Planning for the audit began shortly after March 2015, when Wealthy Max was informed that the Office of the United States Attorney for the District of New Jersey initiated a civil forfeiture proceeding, claiming that the coins tendered by Wealthy Max were counterfeit.  The U.S. Attorney's complaint was amended in August 2015 and, in October, the case was transferred from New Jersey to the United States District Court for the Eastern District of Pennsylvania, in Philadelphia.  Wealthy Max has filed a motion to dismiss the case on multiple legal grounds.  That motion is pending before the Court in Philadelphia.  

"Wealthy Max has complete faith in the U.S. legal system and the integrity and competence of the officials and agents involved in this investigation and is ready to cooperate in every way possible to resolve the government's concerns," said Bradford L. Geyer, counsel for Wealthy Max. "The recent announcement by the United States Mint (a branch of the Treasury Department) that it will suspend the coin redemption program in order to address questions about the sourcing of coins as well as put in place appropriate quality checks is a very positive development.  Wealthy Max will adhere to whatever protocols are developed during this suspension."

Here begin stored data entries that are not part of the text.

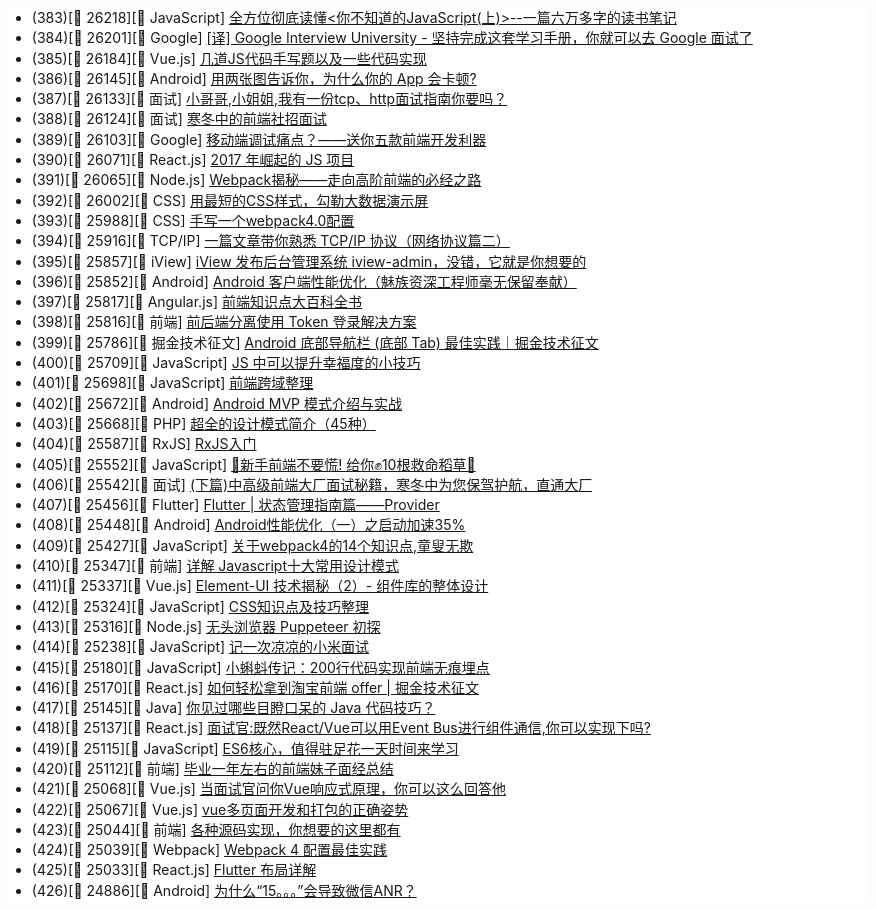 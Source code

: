 - (383)[👀 26218][📌 JavaScript] [全方位彻底读懂<你不知道的JavaScript(上)>--一篇六万多字的读书笔记](https://juejin.im/post/5bfaa2e26fb9a04a0440b0e4)
- (384)[👀 26201][📌 Google] [[译] Google Interview University - 坚持完成这套学习手册，你就可以去 Google 面试了](https://github.com/xitu/gold-miner/blob/master/TODO/google.interview.university.md)
- (385)[👀 26184][📌 Vue.js] [几道JS代码手写题以及一些代码实现](https://juejin.im/post/5aa7d82c6fb9a028c522de43)
- (386)[👀 26145][📌 Android] [用两张图告诉你，为什么你的 App 会卡顿?](http://www.jianshu.com/p/df4d5ec779c8)
- (387)[👀 26133][📌 面试] [小哥哥,小姐姐,我有一份tcp、http面试指南你要吗？](https://juejin.im/post/5ad4094e6fb9a028d7011069)
- (388)[👀 26124][📌 面试] [寒冬中的前端社招面试](https://juejin.im/post/5c8f30606fb9a070ef60996d)
- (389)[👀 26103][📌 Google] [移动端调试痛点？——送你五款前端开发利器](https://juejin.im/post/5b72e1f66fb9a009d018fb94)
- (390)[👀 26071][📌 React.js] [2017 年崛起的 JS 项目](https://juejin.im/post/5a633babf265da3e2a0dadcc)
- (391)[👀 26065][📌 Node.js] [Webpack揭秘——走向高阶前端的必经之路](https://juejin.im/post/5badd0c5e51d450e4437f07a)
- (392)[👀 26002][📌 CSS] [用最短的CSS样式，勾勒大数据演示屏](https://juejin.im/post/5b1e2b50f265da6e5546c15d)
- (393)[👀 25988][📌 CSS] [手写一个webpack4.0配置](https://juejin.im/post/5b4609f5e51d4519596b66a7)
- (394)[👀 25916][📌 TCP/IP] [一篇文章带你熟悉 TCP/IP 协议（网络协议篇二）](https://juejin.im/post/5a069b6d51882509e5432656)
- (395)[👀 25857][📌 iView] [iView 发布后台管理系统 iview-admin，没错，它就是你想要的](https://juejin.im/post/59e6a995518825619a01c433)
- (396)[👀 25852][📌 Android] [Android 客户端性能优化（魅族资深工程师毫无保留奉献）](http://blog.tingyun.com/web/article/detail/155)
- (397)[👀 25817][📌 Angular.js] [前端知识点大百科全书](https://github.com/Wscats/Good-text-Share)
- (398)[👀 25816][📌 前端] [前后端分离使用 Token 登录解决方案](https://juejin.im/post/5b7ea1366fb9a01a0b319612)
- (399)[👀 25786][📌 掘金技术征文] [Android 底部导航栏 (底部 Tab) 最佳实践｜掘金技术征文](https://juejin.im/post/5901b564570c35005804424b)
- (400)[👀 25709][📌 JavaScript] [JS 中可以提升幸福度的小技巧](https://juejin.im/post/5b51e5d3f265da0f4861143c)
- (401)[👀 25698][📌 JavaScript] [前端跨域整理](https://juejin.im/post/5815f4abbf22ec006893b431)
- (402)[👀 25672][📌 Android] [Android MVP 模式介绍与实战](http://dahei.me/2016/06/22/mvp/android%20MVP%E6%A8%A1%E5%BC%8F%E4%BB%8B%E7%BB%8D%E4%B8%8E%E5%AE%9E%E6%88%98/)
- (403)[👀 25668][📌 PHP] [超全的设计模式简介（45种）](https://juejin.im/post/5cb534386fb9a0685727e1eb)
- (404)[👀 25587][📌 RxJS] [RxJS入门](https://juejin.im/post/597fe587518825563e037bd3)
- (405)[👀 25552][📌 JavaScript] [🚆新手前端不要慌! 给你✊10根救命稻草🍃](https://juejin.im/post/5d904712e51d45781e0f5dd0)
- (406)[👀 25542][📌 面试] [(下篇)中高级前端大厂面试秘籍，寒冬中为您保驾护航，直通大厂](https://juejin.im/post/5cc26dfef265da037b611738)
- (407)[👀 25456][📌 Flutter] [Flutter | 状态管理指南篇——Provider](https://juejin.im/post/5d00a84fe51d455a2f22023f)
- (408)[👀 25448][📌 Android] [Android性能优化（一）之启动加速35%](https://juejin.im/post/5874bff0128fe1006b443fa0)
- (409)[👀 25427][📌 JavaScript] [关于webpack4的14个知识点,童叟无欺](https://juejin.im/post/5cea1e1ae51d4510664d1652)
- (410)[👀 25347][📌 前端] [详解 Javascript十大常用设计模式](http://www.cnblogs.com/tugenhua0707/p/5198407.html)
- (411)[👀 25337][📌 Vue.js] [Element-UI  技术揭秘（2）- 组件库的整体设计](https://juejin.im/post/5d64fa0af265da03cd0a8e7f)
- (412)[👀 25324][📌 JavaScript] [CSS知识点及技巧整理](https://juejin.im/post/5a954add6fb9a06348538c0d)
- (413)[👀 25316][📌 Node.js] [无头浏览器 Puppeteer 初探](https://juejin.im/post/59e5a86c51882578bf185dba)
- (414)[👀 25238][📌 JavaScript] [记一次凉凉的小米面试](https://juejin.im/post/5b4d543ce51d4519610dea67)
- (415)[👀 25180][📌 JavaScript] [小蝌蚪传记：200行代码实现前端无痕埋点](https://juejin.im/post/5db5cf2e6fb9a02074738b25)
- (416)[👀 25170][📌 React.js] [如何轻松拿到淘宝前端 offer | 掘金技术征文](https://juejin.im/post/5bbc54a2e51d450e5a7445b4)
- (417)[👀 25145][📌 Java] [你见过哪些目瞪口呆的 Java 代码技巧？](https://juejin.im/post/5d8db248f265da5b81793861)
- (418)[👀 25137][📌 React.js] [面试官:既然React/Vue可以用Event Bus进行组件通信,你可以实现下吗?](https://juejin.im/post/5ac2fb886fb9a028b86e328c)
- (419)[👀 25115][📌 JavaScript] [ES6核心，值得驻足花一天时间来学习](https://juejin.im/post/5b6d6f8ae51d453509566974)
- (420)[👀 25112][📌 前端] [毕业一年左右的前端妹子面经总结](https://juejin.im/post/5af99678f265da0b8e7f881e)
- (421)[👀 25068][📌 Vue.js] [当面试官问你Vue响应式原理，你可以这么回答他](https://juejin.im/post/5adf0085518825673123da9a)
- (422)[👀 25067][📌 Vue.js] [vue多页面开发和打包的正确姿势](https://juejin.im/post/5a8e3f00f265da4e747fc700)
- (423)[👀 25044][📌 前端] [各种源码实现，你想要的这里都有](https://juejin.im/post/5dc3894051882517a652dbd7)
- (424)[👀 25039][📌 Webpack] [Webpack 4 配置最佳实践](https://juejin.im/post/5b304f1f51882574c72f19b0)
- (425)[👀 25033][📌 React.js] [Flutter 布局详解](https://juejin.im/post/5b09fe716fb9a07aa114a6d9)
- (426)[👀 24886][📌 Android] [为什么“15。。。”会导致微信ANR？](https://juejin.im/post/59c8c8fef265da064428beb1)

"Additionally, our recent interactions with other officials involved in this case have been very satisfactory and productive.  We are confident that as the U.S. officials gain a better understanding of the scope and nature of the scrap recycling business in China, where Wealthy Max sources its damaged coins; they will see that this is a highly reputable company that is conducting its business with the U.S. Mint honestly and transparently."

In addition to organizing the public audit of its stockpile of damaged U.S. coins, Wealthy Max has also invited U.S. government officials to tour several aluminum scrap recycling facilities in Foshan, China to see how U.S. and other coins are recovered from the enormous amount of scrap aluminum and other valuable metals, or "zorba," that China imports from around the world and hand sorts as part of the reclamation process.  This tour would take place a day or two after the audit.  Foshan is a major metal recycling hub. 

"At present we have not received replies from the U.S. officials we invited to the audit and recycling facilities tour, but we are hopeful that they will be open to this initiative, and see it as a demonstration of Wealthy Max's commitment to transparency, and its strong desire to resolve the misunderstandings regarding its coin shipments to the Mint.  Coins are continuing to be sourced and stockpiled at recycling operations around China and Wealthy Max stands ready to return them to their homeland as a long-term government vendor and leading participant in the Mint's coin redemption program," concluded Geyer.